Dataset entries

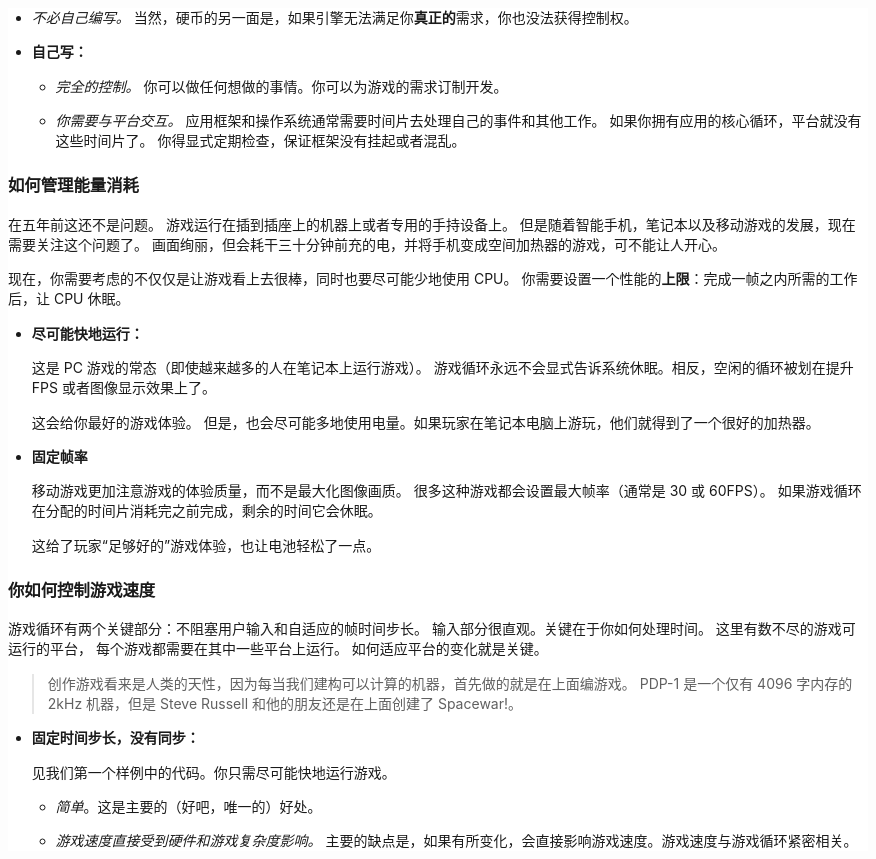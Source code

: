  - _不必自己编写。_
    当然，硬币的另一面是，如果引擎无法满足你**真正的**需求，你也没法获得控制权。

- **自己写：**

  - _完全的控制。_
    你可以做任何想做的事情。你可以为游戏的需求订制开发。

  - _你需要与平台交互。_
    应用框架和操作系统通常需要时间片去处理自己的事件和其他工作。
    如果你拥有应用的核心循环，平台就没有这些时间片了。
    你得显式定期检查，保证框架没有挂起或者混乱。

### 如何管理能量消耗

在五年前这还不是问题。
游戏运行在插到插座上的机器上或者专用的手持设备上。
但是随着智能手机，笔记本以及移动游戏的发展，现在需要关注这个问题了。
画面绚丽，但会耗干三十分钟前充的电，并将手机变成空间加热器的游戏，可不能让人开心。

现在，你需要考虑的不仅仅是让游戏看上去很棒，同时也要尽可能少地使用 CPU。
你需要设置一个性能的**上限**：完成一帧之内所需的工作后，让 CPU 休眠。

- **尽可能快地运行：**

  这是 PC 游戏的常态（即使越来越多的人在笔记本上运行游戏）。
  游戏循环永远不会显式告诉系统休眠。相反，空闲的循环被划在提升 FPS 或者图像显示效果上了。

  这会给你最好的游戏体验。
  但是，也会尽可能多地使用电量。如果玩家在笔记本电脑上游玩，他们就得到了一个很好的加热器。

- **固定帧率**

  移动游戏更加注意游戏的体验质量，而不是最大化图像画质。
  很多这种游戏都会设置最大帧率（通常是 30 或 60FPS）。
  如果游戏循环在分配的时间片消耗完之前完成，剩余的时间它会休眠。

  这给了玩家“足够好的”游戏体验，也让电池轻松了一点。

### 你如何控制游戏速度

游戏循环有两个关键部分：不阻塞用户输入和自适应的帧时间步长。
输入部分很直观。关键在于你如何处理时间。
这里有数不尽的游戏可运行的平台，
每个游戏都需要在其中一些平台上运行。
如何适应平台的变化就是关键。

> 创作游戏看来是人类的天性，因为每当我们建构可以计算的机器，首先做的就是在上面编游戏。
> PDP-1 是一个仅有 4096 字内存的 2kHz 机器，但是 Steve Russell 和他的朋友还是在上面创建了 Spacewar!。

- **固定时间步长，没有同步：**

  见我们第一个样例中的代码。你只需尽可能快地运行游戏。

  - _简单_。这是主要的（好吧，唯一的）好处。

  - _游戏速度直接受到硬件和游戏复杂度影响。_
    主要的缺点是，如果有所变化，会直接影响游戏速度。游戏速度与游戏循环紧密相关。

--- Prompt ---
Leave the pictures out and return each entry exactly.

--- Your solution ---
Source code

:  - _不必自己编写。_
    当然，硬币的另一面是，如果引擎无法满足你**真正的**需求，你也没法获得控制权。

- **自己写：**

  - _完全的控制。_
    你可以做任何想做的事情。你可以为游戏的需求订制开发。

  - _你需要与平台交互。_
    应用框架和操作系统通常需要时间片去处理自己的事件和其他工作。
    如果你拥有应用的核心循环，平台就没有这些时间片了。
    你得显式定期检查，保证框架没有挂起或者混乱。

### 如何管理能量消耗

在五年前这还不是问题。
游戏运行在插到插座上的机器上或者专用的手持设备上。
但是随着智能手机，笔记本以及移动游戏的发展，现在需要关注这个问题了。
画面绚丽，但会耗干三十分钟前充的电，并将手机变成空间加热器的游戏，可不能让人开心。

现在，你需要考虑的不仅仅是让游戏看上去很棒，同时也要尽可能少地使用 CPU。
你需要设置一个性能的**上限**：完成一帧之内所需的工作后，让 CPU 休眠。

- **尽可能快地运行：**

  这是 PC 游戏的常态（即使越来越多的人在笔记本上运行游戏）。
  游戏循环永远不会显式告诉系统休眠。相反，空闲的循环被划在提升 FPS 或者图像显示效果上了。

  这会给你最好的游戏体验。
  但是，也会尽可能多地使用电量。如果玩家在笔记本电脑上游玩，他们就得到了一个很好的加热器。

- **固定帧率**

  移动游戏更加注意游戏的体验质量，而不是最大化图像画质。
  很多这种游戏都会设置最大帧率（通常是 30 或 60FPS）。
  如果游戏循环在分配的时间片消耗完之前完成，剩余的时间它会休眠。

  这给了玩家“足够好的”游戏体验，也让电池轻松了一点。

### 你如何控制游戏速度

游戏循环有两个关键部分：不阻塞用户输入和自适应的帧时间步长。
输入部分很直观。关键在于你如何处理时间。
这里有数不尽的游戏可运行的平台，
每个游戏都需要在其中一些平台上运行。
如何适应平台的变化就是关键。

> 创作游戏看来是人类的天性，因为每当我们建构可以计算的机器，首先做的就是在上面编游戏。
> PDP-1 是一个仅有 4096 字内存的 2kHz 机器，但是 Steve Russell 和他的朋友还是在上面创建了 Spacewar!。

- **固定时间步长，没有同步：**

  见我们第一个样例中的代码。你只需尽可能快地运行游戏。

  - _简单_。这是主要的（好吧，唯一的）好处。

  - _游戏速度直接受到硬件和游戏复杂度影响。_
    主要的缺点是，如果有所变化，会直接影响游戏速度。游戏速度与游戏循环紧密相关。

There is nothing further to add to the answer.